Sehingga, lanjut dia, dari hasil diskusi Pimpinan Daerah dengan TNI dan Polri, muncul sebuah aksi mengikat di lapangan dalam menangani Karhutla. Sehingga tidak terjadi praktik kriminalisasi terhadap petani tradisional yang sudah turun-temurun membuka ladang dengan sistem bakar.

“Kuncinya para peladang mesti dibina dalam membuka ladang dengan sistem bakar,” ujar Paulus.

Ia mencontohkan seperti membangun sekat bakar, agar api tidak meluas. Perlu pula diterapkan aturan internal berupa membakar ladang dengan sistem bergilir, agar asapnya tidak meluas.

“Ini hanya bisa terjadi kalau Kepala Daerah yang dimotori Badan Penanggulangan Bencana Daerah (BPBD) terus aktif berkomunikasi dengan Polri dan TNI,” tegasnya.

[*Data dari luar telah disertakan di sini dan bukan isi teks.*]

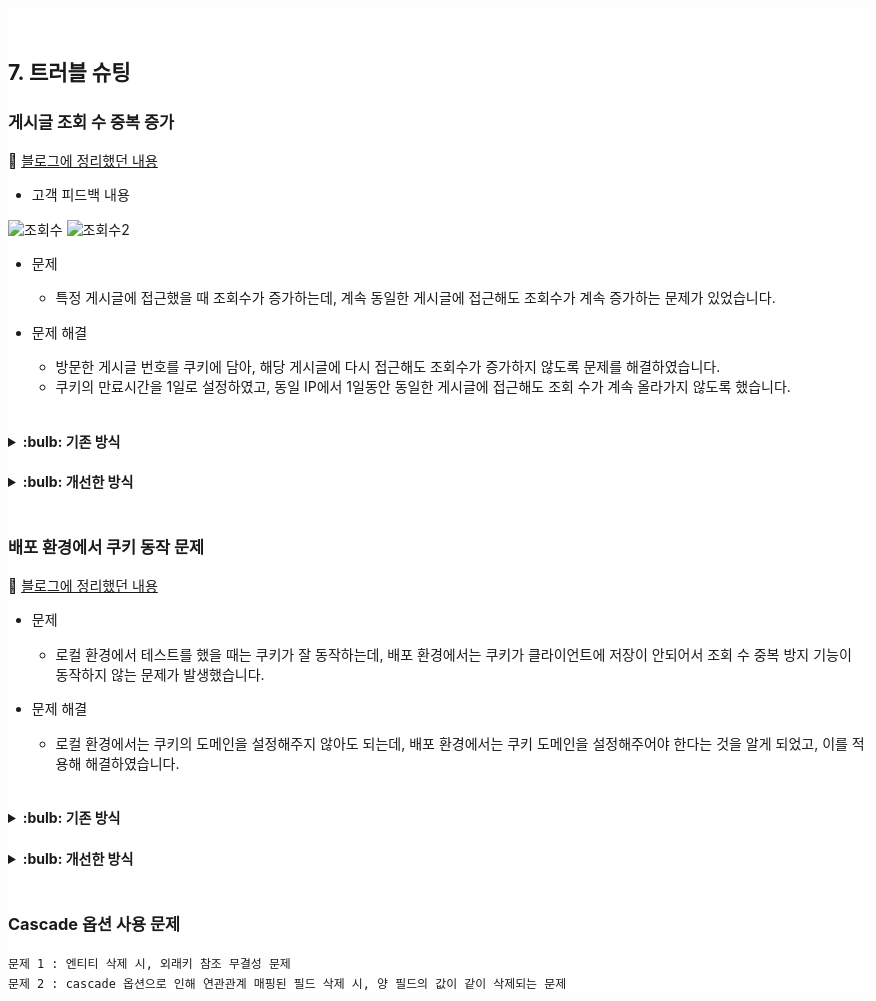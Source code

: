 <br>

## 7. 트러블 슈팅

### 게시글 조회 수 중복 증가 

:bookmark: [블로그에 정리했던 내용](https://velog.io/@kwg527/Spring-%EC%A1%B0%ED%9A%8C%EC%88%98-%EA%B8%B0%EB%8A%A5-%EA%B5%AC%ED%98%84-%EC%A1%B0%ED%9A%8C%EC%88%98-%EC%A4%91%EB%B3%B5-%EB%B0%A9%EC%A7%80)

- 고객 피드백 내용

![조회수](https://user-images.githubusercontent.com/59812251/183630172-34f5eced-6a9c-49e0-9d4b-21d482755a7b.png)
![조회수2](https://user-images.githubusercontent.com/59812251/183784346-9af824f2-fd4b-4acb-b2d9-e22b65720fd8.png)


- 문제
  - 특정 게시글에 접근했을 때 조회수가 증가하는데, 계속 동일한 게시글에 접근해도 조회수가 계속 증가하는 문제가 있었습니다.

- 문제 해결
  - 방문한 게시글 번호를 쿠키에 담아, 해당 게시글에 다시 접근해도 조회수가 증가하지 않도록 문제를 해결하였습니다.
  - 쿠키의 만료시간을 1일로 설정하였고, 동일 IP에서 1일동안 동일한 게시글에 접근해도 조회 수가 계속 올라가지 않도록 했습니다.

<br>

<details><summary><b>:bulb: 기존 방식</b></summary></details>

<br>

<details><summary><b>:bulb: 개선한 방식</b></summary></details>

<br>

### 배포 환경에서 쿠키 동작 문제

:bookmark: [블로그에 정리했던 내용](https://velog.io/@kwg527/Spring-AWS-%EB%B0%B0%ED%8F%AC-%ED%99%98%EA%B2%BD%EC%97%90%EC%84%9C-%EC%BF%A0%ED%82%A4-%EC%82%AC%EC%9A%A9%ED%95%98%EA%B8%B0)

- 문제
  - 로컬 환경에서 테스트를 했을 때는 쿠키가 잘 동작하는데, 배포 환경에서는 쿠키가 클라이언트에 저장이 안되어서 조회 수 중복 방지 기능이 동작하지 않는 문제가 발생했습니다.

- 문제 해결
  - 로컬 환경에서는 쿠키의 도메인을 설정해주지 않아도 되는데, 배포 환경에서는 쿠키 도메인을 설정해주어야 한다는 것을 알게 되었고, 이를 적용해 해결하였습니다.

<br>

<details><summary><b>:bulb: 기존 방식</b></summary></details>

<br>

<details><summary><b>:bulb: 개선한 방식</b></summary></details>

<br>

### Cascade 옵션 사용 문제
    
    문제 1 : 엔티티 삭제 시, 외래키 참조 무결성 문제
    문제 2 : cascade 옵션으로 인해 연관관계 매핑된 필드 삭제 시, 양 필드의 값이 같이 삭제되는 문제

Paulus Florus menegaskan, petani tradisional terutama masyarakat Dayak, selalu melakukan aktivitas pertanian di lahan kering, yakni Persulit Merah Kuning (PMK). Munculnya kebakaran hebat setiap musim kemarau dalam 20 tahun terakhir, menurutnya karena terjadi pemanfaatan lahan gambut secara masif untuk aktivitas ekonomi nonkonservasi. “Faktanya di Kalimantan, orang Dayak tidak bermukim di lahan gambut,” demikian Paulus.